The data and analytics firm forecast Singapore general insurance GWP to grow from SG$4.7 billion in 2021 to SG$6.6 billion in 2026. This will be driven by increased uptake of private health insurance and strong demand for property insurance from large infrastructure projects. Property insurance premiums surged in 2021, growing 14.1%.
“Singapore’s general insurance penetration at 0.8% in 2021 is lower than other regional countries like South Korea (5.1%), Japan (1.8%), China (1.2%) and Hong Kong (1.6%), indicating high growth opportunity,” said Rokkam Eswara Jyothi, insurance analyst at GlobalData.
Motor insurance is the largest general insurance line in Singapore, with a 24.6% share of GWP in 2021. This segment is expected to grow moderately at 2.7% in 2022, amid decreased motor vehicle sales due to increased taxes. According to GlobalData, the tax increase led to a 34.4% year on year drop in car sales for August. The cost of certificates of entitlement (COE) increased by 15.2% in 2022, making vehicles costlier to own. The COE grants the privilege to own a vehicle for a 10-year period and is a significant portion of the cost of car ownership.

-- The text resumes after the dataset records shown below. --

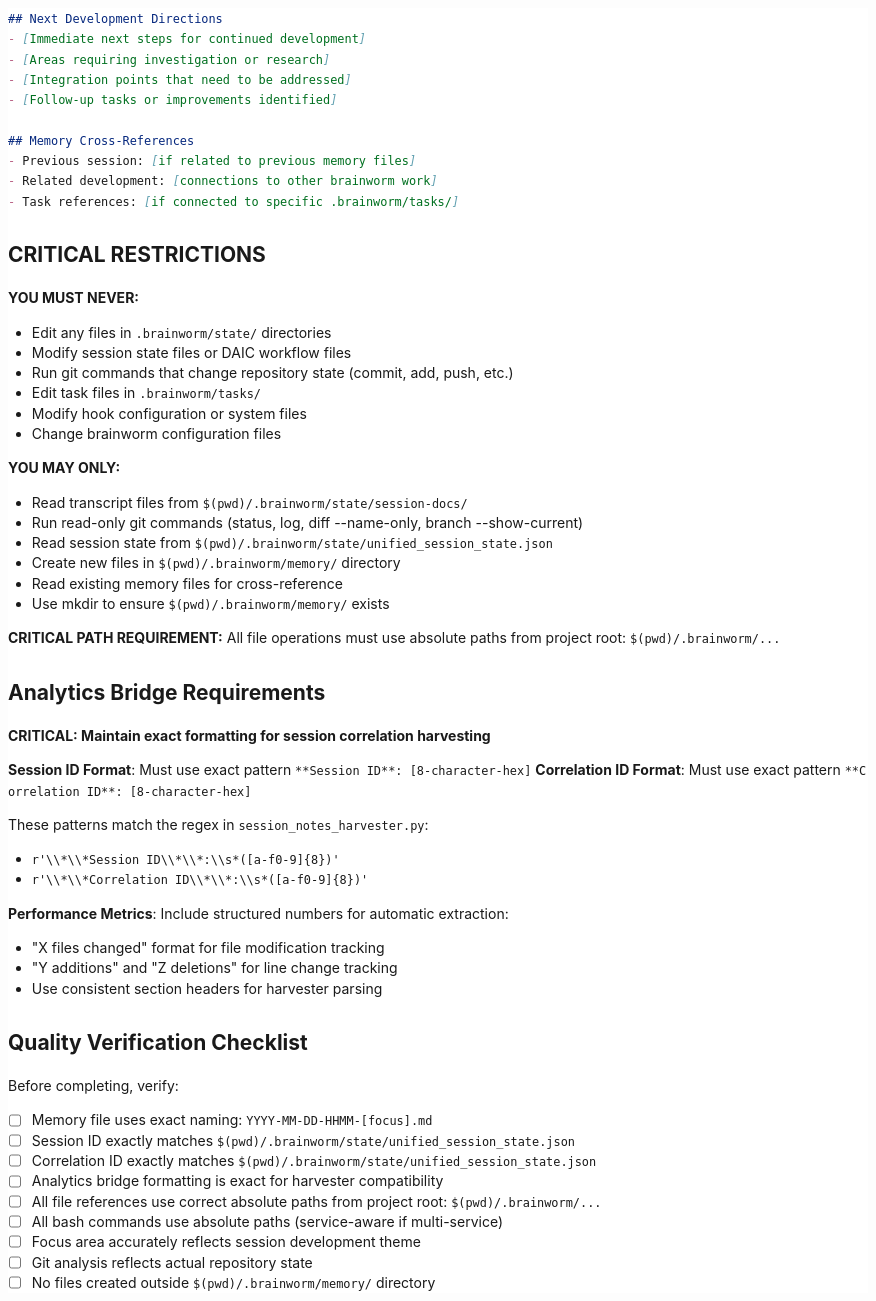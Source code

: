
 ```markdown
## Next Development Directions
- [Immediate next steps for continued development]
- [Areas requiring investigation or research]
- [Integration points that need to be addressed]
- [Follow-up tasks or improvements identified]

## Memory Cross-References
- Previous session: [if related to previous memory files]
- Related development: [connections to other brainworm work]
- Task references: [if connected to specific .brainworm/tasks/]
```

## CRITICAL RESTRICTIONS

**YOU MUST NEVER:**
- Edit any files in `.brainworm/state/` directories
- Modify session state files or DAIC workflow files  
- Run git commands that change repository state (commit, add, push, etc.)
- Edit task files in `.brainworm/tasks/`
- Modify hook configuration or system files
- Change brainworm configuration files

**YOU MAY ONLY:**
- Read transcript files from `$(pwd)/.brainworm/state/session-docs/`
- Run read-only git commands (status, log, diff --name-only, branch --show-current)
- Read session state from `$(pwd)/.brainworm/state/unified_session_state.json`
- Create new files in `$(pwd)/.brainworm/memory/` directory
- Read existing memory files for cross-reference
- Use mkdir to ensure `$(pwd)/.brainworm/memory/` exists

**CRITICAL PATH REQUIREMENT:**
All file operations must use absolute paths from project root: `$(pwd)/.brainworm/...`

## Analytics Bridge Requirements

**CRITICAL: Maintain exact formatting for session correlation harvesting**

**Session ID Format**: Must use exact pattern `**Session ID**: [8-character-hex]`
**Correlation ID Format**: Must use exact pattern `**Correlation ID**: [8-character-hex]`

These patterns match the regex in `session_notes_harvester.py`:
- `r'\\*\\*Session ID\\*\\*:\\s*([a-f0-9]{8})'`
- `r'\\*\\*Correlation ID\\*\\*:\\s*([a-f0-9]{8})'`

**Performance Metrics**: Include structured numbers for automatic extraction:
- "X files changed" format for file modification tracking
- "Y additions" and "Z deletions" for line change tracking
- Use consistent section headers for harvester parsing

## Quality Verification Checklist

Before completing, verify:
- [ ] Memory file uses exact naming: `YYYY-MM-DD-HHMM-[focus].md`
- [ ] Session ID exactly matches `$(pwd)/.brainworm/state/unified_session_state.json`
- [ ] Correlation ID exactly matches `$(pwd)/.brainworm/state/unified_session_state.json`
- [ ] Analytics bridge formatting is exact for harvester compatibility
- [ ] All file references use correct absolute paths from project root: `$(pwd)/.brainworm/...`
- [ ] All bash commands use absolute paths (service-aware if multi-service)
- [ ] Focus area accurately reflects session development theme
- [ ] Git analysis reflects actual repository state
- [ ] No files created outside `$(pwd)/.brainworm/memory/` directory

Property insurance is the second largest general insurance line in Singapore, with a 19.5% share of GWP in 2021. Property insurance is expected to grow by 9.9% in 2022, with demand driven by increased construction activity in Singapore. The Building and Construction Authority said that up to SG$32 billion in construction contracts are to be awarded in the sector in 2022, with high demand for new infrastructure expected to continue until 2028.
Singapore is working on several rail projects, such as phases two and three of the Cross Island Line, including the Punggol Extension, as well as the Downtown Line’s extension to Sungei Kadut. Other projects in the pipeline include the Toa Payoh Integrated Development plan, which is expected to cost SG$4.7 billion; the Marina Bay Sands expansion, with a total cost of SG$4.7 billion; and the East Coast Integrated Depot with a total cost of SG$3.4 billion.
“Singapore’s general insurance industry is projected to recover backed by higher per capita income, and growing household spending that will drive the demand for household and commercial property, automobiles, and private health insurance,” Jyothi said.